Disney engineers call it “tactile rendering of 3D features,” a new technology that allows users to feel textures as they slide their fingers on touchscreens.
The basic premise is Disney Researchers in Pittsburgh have created an algorithm that uses electronic pulses to simulate a perception of friction, like the kind a person feels when their finger slides over a bump, on a smooth tablet or smartphone.
Imagine, researchers say, being able to slide a finger across a topographic map on a smart phone and feel the bumps and curves of hills and valleys.
"Our brain perceives the 3D bump on a surface mostly from information that it receives via skin stretching," said Ivan Poupyrev, who directs Disney Research, Pittsburgh's Interaction Group in a press release.
"Therefore if we can artificially stretch skin on a finger as it slides on the touch screen, the brain will be fooled into thinking an actual physical bump is on a touch screen even though the touch surface is completely smooth."

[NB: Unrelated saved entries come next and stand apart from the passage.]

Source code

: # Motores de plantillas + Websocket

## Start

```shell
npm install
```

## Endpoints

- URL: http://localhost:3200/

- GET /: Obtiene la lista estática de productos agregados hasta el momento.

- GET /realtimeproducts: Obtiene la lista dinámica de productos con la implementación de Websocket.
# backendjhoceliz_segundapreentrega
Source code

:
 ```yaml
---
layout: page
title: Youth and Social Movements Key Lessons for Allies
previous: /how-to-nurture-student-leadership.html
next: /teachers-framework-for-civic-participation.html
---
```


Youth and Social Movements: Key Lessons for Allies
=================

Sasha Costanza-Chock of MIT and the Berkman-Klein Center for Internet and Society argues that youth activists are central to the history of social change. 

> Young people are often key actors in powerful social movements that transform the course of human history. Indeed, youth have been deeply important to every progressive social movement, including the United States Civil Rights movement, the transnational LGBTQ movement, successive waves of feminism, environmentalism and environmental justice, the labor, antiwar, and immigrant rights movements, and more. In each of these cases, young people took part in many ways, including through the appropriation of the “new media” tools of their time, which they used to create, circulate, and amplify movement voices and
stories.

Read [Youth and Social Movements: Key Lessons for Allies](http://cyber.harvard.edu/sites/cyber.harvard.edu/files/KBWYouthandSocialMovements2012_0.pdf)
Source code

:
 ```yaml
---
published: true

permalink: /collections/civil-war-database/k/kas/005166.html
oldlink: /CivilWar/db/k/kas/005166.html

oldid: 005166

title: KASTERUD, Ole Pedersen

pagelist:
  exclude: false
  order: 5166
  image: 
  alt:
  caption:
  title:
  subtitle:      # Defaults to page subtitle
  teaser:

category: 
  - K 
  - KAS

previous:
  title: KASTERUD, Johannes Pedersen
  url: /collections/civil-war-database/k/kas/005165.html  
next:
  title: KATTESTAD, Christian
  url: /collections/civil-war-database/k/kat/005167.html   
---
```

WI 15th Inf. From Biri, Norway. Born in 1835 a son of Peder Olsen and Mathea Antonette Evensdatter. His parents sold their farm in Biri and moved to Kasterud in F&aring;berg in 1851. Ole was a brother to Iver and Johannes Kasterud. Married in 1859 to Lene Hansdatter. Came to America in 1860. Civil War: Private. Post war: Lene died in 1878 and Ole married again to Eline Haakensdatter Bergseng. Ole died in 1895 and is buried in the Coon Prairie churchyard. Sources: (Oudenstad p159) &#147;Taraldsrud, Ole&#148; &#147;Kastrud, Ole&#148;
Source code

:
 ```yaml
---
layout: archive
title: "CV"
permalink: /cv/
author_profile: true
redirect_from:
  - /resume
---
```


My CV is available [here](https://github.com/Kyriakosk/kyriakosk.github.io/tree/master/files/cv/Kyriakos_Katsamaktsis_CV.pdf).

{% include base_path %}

The genius here is have the "tactile feedback" or simulated friction dynamically change with the content displayed on a tablet or smartphone.
"With our algorithm we do not have one or two effects, but a set of controls that make it possible to tune tactile effects to a specific visual artifact on the fly," said
Ali Israr, a Disney Research, Pittsburgh research engineer who was the research lead on the project.
As the Washington Post points out, the technology could be an incredible advancement for the blind and disabled.